Commento. Si tratta di un ricorso possessorio fatto dal Comune di Castelbolognese contro la signora che ha apposto le sbarre. La signora ha perso in primo grado nel 2014 e in reclamo, che corrisponde all’appello, nel 2015.  Vi è ordine di rimozione immediata delle sbarre. Il Tribunale ha riconosciuto l’uso pubblico del bene. Quanto al regio decreto del 1904 che la signora ha portato come sua difesa per dire che la gente non può passeggiare sull’argine, il Tribunale lo ha ritenuto irrilevante. Penso che se non ha proposto ricorso per cassazione, la decisione sia ormai definitiva. Il comune può provvedere a rimuovere le sbarre, se la signora non lo fa spontaneamente.

Fiume Senio - "Tappo" prima di Felisio (prima dell'ultima fiumana)

Fiume Senio – “Tappo” prima di Felisio (prima dell’ultima fiumana)

Non passa giorno che qualche cittadino non mi chieda quando sarà tolta quell’assurda sbarra sopra l’argine del Senio, a Castel Bolognese, in fondo al Boccaccio. Mi sono informato e la notizia è questa. L’ultima udienza in Tribunale è avvenuta il 24 novembre dello scorso anno. Da allora si è in attesa che il Giudice di Appello si pronunci sul ricorso avanzato dal soccombente.

Ricorderete che a seguito di sbarre poste da un frontista sull’argine di sinistra del fiume, il comune chiese al Tribunale di ripristinare la condizione in essere da decenni, del libero passaggio delle persone sopra l’argine. La Sentenza, dello scorso estate, fu favorevole al comune. Infatti il Giudice decretò con esecuzione immediata il ripristino del libero accesso, la rimozione di tutti gli orpelli – compreso le telecamere – e gravò il soccombente del pagamento degli oneri processuali.

Per ragioni che non conosco la sentenza non fu “immediatamente eseguita”, mentre il soccombente si appellò ad un nuovo grado di giudizio. Nel frattempo un tecnico del Servizio di Bacino, ossia l’autorità del fiume, scrisse sul Resto del Carlino che quella sentenza era “sbagliata”. So che c’è stata la deposizione di memorie in Tribunale e alcune udienze, l’ultima delle quali è avvenuta il 24 novembre. Da allora si è in attesa della sentenza.

 

Senio - Bruco di fiume a spasso nel Parco fluviale di Castel Bolognese

Senio – Bruco di fiume a spasso nel Parco fluviale di Castel Bolognese

Siamo in attesa che il Tribunale di Ravenna si pronunci, in secondo grado, circa la denuncia del comune di Castel Bolognese contro un privato cittadino che ha sbarrato il passaggio sull’argine del fiume Senio di fronte a casa sua. Impedendo in tal modo la passeggiata che tanti cittadini facevano da tempo immemorabile. La persona interessata, non si è limitata a porre sbarre, ma ha anche piazzato una video registrazione e minacciato a più riprese persone che, non credendo ai propri occhi, hanno aggirato l’ostacolo.
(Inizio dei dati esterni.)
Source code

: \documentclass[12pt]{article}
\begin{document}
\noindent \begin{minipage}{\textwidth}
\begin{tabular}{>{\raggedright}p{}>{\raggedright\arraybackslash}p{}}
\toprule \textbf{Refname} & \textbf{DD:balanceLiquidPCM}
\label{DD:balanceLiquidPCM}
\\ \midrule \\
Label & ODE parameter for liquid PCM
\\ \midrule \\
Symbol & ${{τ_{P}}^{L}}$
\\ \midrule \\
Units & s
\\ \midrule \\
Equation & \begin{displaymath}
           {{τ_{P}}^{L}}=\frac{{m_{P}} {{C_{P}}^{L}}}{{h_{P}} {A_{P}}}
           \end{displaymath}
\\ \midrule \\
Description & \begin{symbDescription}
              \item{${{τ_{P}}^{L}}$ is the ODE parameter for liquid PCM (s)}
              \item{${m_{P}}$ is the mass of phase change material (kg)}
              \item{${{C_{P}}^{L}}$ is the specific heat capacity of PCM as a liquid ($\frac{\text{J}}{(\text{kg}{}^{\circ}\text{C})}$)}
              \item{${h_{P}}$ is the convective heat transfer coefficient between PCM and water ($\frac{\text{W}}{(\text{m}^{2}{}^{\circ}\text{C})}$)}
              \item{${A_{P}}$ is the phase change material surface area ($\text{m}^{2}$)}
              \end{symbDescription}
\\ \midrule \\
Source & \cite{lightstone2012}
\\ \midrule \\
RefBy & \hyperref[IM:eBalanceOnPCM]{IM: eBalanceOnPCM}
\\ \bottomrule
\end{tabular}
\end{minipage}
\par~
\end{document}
Nel corso del primo grado di giudizio il Giudice ha sentenziato l’immediata rimozione degli ostacoli. Il soccombente si è appellato e in questi giorni, dopo molti mesi, pare essere vicini alla sentenza di secondo grado.

Si sa che si è dato corso ad uno scambio di memorie processuali. Non so cosa voglia dire, ma intuisco che ci siano problemi. Si parla di un intervento del Servizio di Bacino, ovvero dell’autorità del fiume. Servizio che, seppure in modo indiretto, in qualche modo già si era espresso all’indomani della sentenza. Io stesso ricordo che, subito dopo la pronuncia positiva per i cittadini, un alto dirigente di quel Servizio, che dipende dalla Regione, affermò con un articolo sul Resto del Carlino, essersi trattato di una sentenza sbagliata.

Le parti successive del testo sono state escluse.